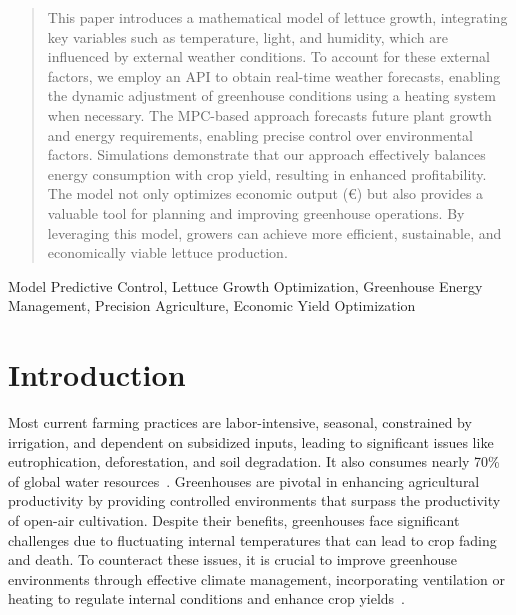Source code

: \documentclass[conference]{IEEEtran}
\begin{document}
\begin{abstract}
    This paper introduces a mathematical model of lettuce growth, integrating key variables such as temperature, light, and humidity, which are influenced by external weather conditions. To account for these external factors, we employ an API to obtain real-time weather forecasts, enabling the dynamic adjustment of greenhouse conditions using a heating system when necessary. The MPC-based approach forecasts future plant growth and energy requirements, enabling precise control over environmental factors. Simulations demonstrate that our approach effectively balances energy consumption with crop yield, resulting in enhanced profitability. The model not only optimizes economic output (€) but also provides a valuable tool for planning and improving greenhouse operations.
    By leveraging this model, growers can achieve more efficient, sustainable, and economically viable lettuce production.
    \newline
\end{abstract}
\begin{IEEEkeywords}
    Model Predictive Control, Lettuce Growth Optimization, Greenhouse Energy Management, Precision Agriculture, Economic Yield Optimization
\end{IEEEkeywords}


\section{Introduction}
Most current farming practices are labor-intensive, seasonal, constrained by irrigation, and dependent on subsidized inputs, leading to significant issues like eutrophication, deforestation, and soil degradation. It also consumes nearly 70\% of global water resources~\cite{Debroy2024}. Greenhouses are pivotal in enhancing agricultural productivity by providing controlled environments that surpass the productivity of open-air cultivation. Despite their benefits, greenhouses face significant challenges due to fluctuating internal temperatures that can lead to crop fading and death. To counteract these issues, it is crucial to improve greenhouse environments through effective climate management, incorporating ventilation or heating to regulate internal conditions and enhance crop yields~\cite{Wu2019}.
\end{document}

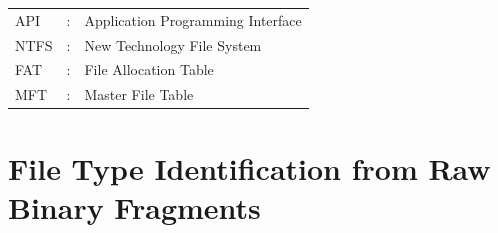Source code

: \documentclass[12pt,a4paper]{report}
\begin{document}
\begin{normalsize}
{\begin{tabular}{lll}
            \vspace{0.1 in}
            API    & : & Application Programming Interface \\
            \vspace{0.1 in}
            NTFS   & : & New Technology File System \\
            \vspace{0.1 in}
            FAT    & : & File Allocation Table \\
            \vspace{0.1 in}
            MFT    & : & Master File Table \\
        \end{tabular}
        \par}
\end{normalsize}

\newpage
\pagestyle{fancy}
\renewcommand{\headrulewidth}{0.5pt}
\renewcommand{\footrulewidth}{0.5pt}



\part{File Type Identification from Raw Binary Fragments}
\label{part:identification}

\end{document}
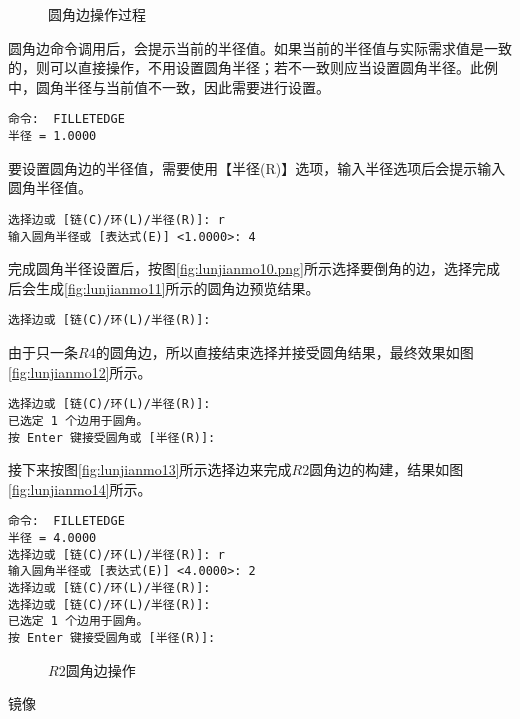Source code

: \begin{procedure}
\begin{figure}[htbp]
\centering
{}\hspace{20pt}
\hspace{20pt}
\caption{圆角边操作过程}
\end{figure}

圆角边命令调用后，会提示当前的半径值。如果当前的半径值与实际需求值是一致的，则可以直接操作，不用设置圆角半径；若不一致则应当设置圆角半径。此例中，圆角半径与当前值不一致，因此需要进行设置。
\begin{lstlisting}
命令:  FILLETEDGE
半径 = 1.0000
\end{lstlisting}

要设置圆角边的半径值，需要使用【半径(R)】选项，输入半径选项后会提示输入圆角半径值。
\begin{lstlisting}
选择边或 [链(C)/环(L)/半径(R)]: r
输入圆角半径或 [表达式(E)] <1.0000>: 4
\end{lstlisting}
完成圆角半径设置后，按图\ref{fig:lunjianmo10.png}所示选择要倒角的边，选择完成后会生成\ref{fig:lunjianmo11}所示的圆角边预览结果。
\begin{lstlisting}
选择边或 [链(C)/环(L)/半径(R)]:
\end{lstlisting}

由于只一条$R4$的圆角边，所以直接结束选择并接受圆角结果，最终效果如图\ref{fig:lunjianmo12}所示。
\begin{lstlisting}
选择边或 [链(C)/环(L)/半径(R)]:
已选定 1 个边用于圆角。
按 Enter 键接受圆角或 [半径(R)]:
\end{lstlisting}

接下来按图\ref{fig:lunjianmo13}所示选择边来完成$R2$圆角边的构建，结果如图\ref{fig:lunjianmo14}所示。
\begin{lstlisting}
命令:  FILLETEDGE
半径 = 4.0000
选择边或 [链(C)/环(L)/半径(R)]: r
输入圆角半径或 [表达式(E)] <4.0000>: 2
选择边或 [链(C)/环(L)/半径(R)]:
选择边或 [链(C)/环(L)/半径(R)]:
已选定 1 个边用于圆角。
按 Enter 键接受圆角或 [半径(R)]:
\end{lstlisting}

\begin{figure}[htbp]
\centering
{}\hspace{40pt}
\caption{$R2$圆角边操作}
\end{figure}
\item 镜像


\end{procedure}

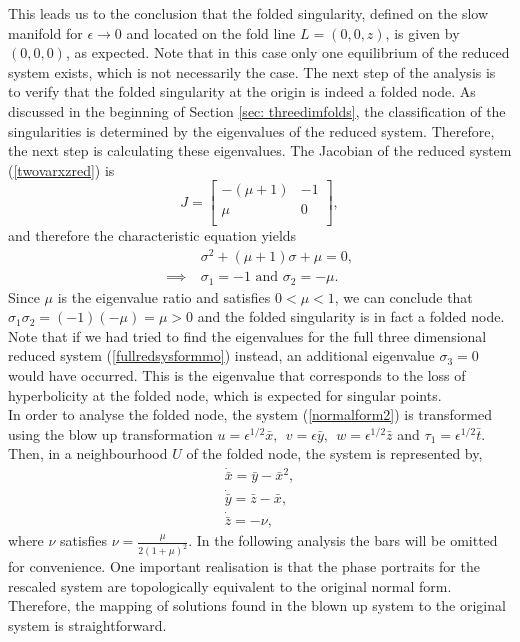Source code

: This leads us to the conclusion that the folded singularity, defined on the slow manifold for $\epsilon \to 0$ and located on the fold line $L=(0,0,z)$, is given by $(0,0,0)$, as expected. Note that in this case only one equilibrium of the reduced system exists, which is not necessarily the case.
The next step of the analysis is to verify that the folded singularity at the origin is indeed a folded node.
As discussed in the beginning of Section \ref{sec: threedimfolds}, the classification of the singularities is determined by the eigenvalues of the reduced system. Therefore, the next step is calculating these eigenvalues.
The Jacobian of the reduced system (\ref{twovarxzred}) is
\begin{equation}
J=\begin{bmatrix}
-(\mu +1) & -1 \\
\mu & 0 \\
\end{bmatrix},
\end{equation}
and therefore the characteristic equation yields
\begin{align*}
&\sigma^2 +(\mu +1)\sigma + \mu = 0, \\
\implies \ &\sigma_1= -1 \textrm{\ \ \ and \ \ \ } \sigma_2 = -\mu.
\end{align*}
Since $\mu$ is the eigenvalue ratio and satisfies $0< \mu < 1$, we can conclude that $ \sigma_1\sigma_2 = (-1)(-\mu)=\mu >0 $
and the folded singularity is in fact a folded node. Note that if we had tried to find the eigenvalues for the full three dimensional reduced system (\ref{fullredsysformmo}) instead, an additional eigenvalue $\sigma_3=0$ would have occurred. This is the eigenvalue that corresponds to the loss of hyperbolicity at the folded node, which is expected for singular points.\\

In order to analyse the folded node, the system (\ref{normalform2}) is transformed using the blow up transformation $u= \epsilon^{1/2}\bar{x},\ \  v=\epsilon \bar{y}, \ \ w= \epsilon^{1/2} \bar{z}$ and $ \tau_1 = \epsilon^{1/2} \bar{t}$.
Then, in a neighbourhood $U$ of the folded node, the system is represented by,
\begin{align*}
\dot{\bar{x}}= \bar{y} - \bar{x}^2,\\
\dot{\bar{y}}=\bar{z} - \bar{x}, \\
\dot{\bar{z}}= - \nu,
\end{align*}
where $\nu$ satisfies $\nu = \frac{\mu}{2(1+\mu)^2}$.
In the following analysis the bars will be omitted for convenience.
One important realisation is that the phase portraits for the rescaled system are topologically equivalent to the original normal form. Therefore, the mapping of solutions  found in the blown up system to the original system is straightforward.\\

• _TASK TO COMPLETE_: Using the records above, copy each line that contains "expected".

• _TASK SOLUTION_:
: This leads us to the conclusion that the folded singularity, defined on the slow manifold for $\epsilon \to 0$ and located on the fold line $L=(0,0,z)$, is given by $(0,0,0)$, as expected. Note that in this case only one equilibrium of the reduced system exists, which is not necessarily the case.
and the folded singularity is in fact a folded node. Note that if we had tried to find the eigenvalues for the full three dimensional reduced system (\ref{fullredsysformmo}) instead, an additional eigenvalue $\sigma_3=0$ would have occurred. This is the eigenvalue that corresponds to the loss of hyperbolicity at the folded node, which is expected for singular points.\\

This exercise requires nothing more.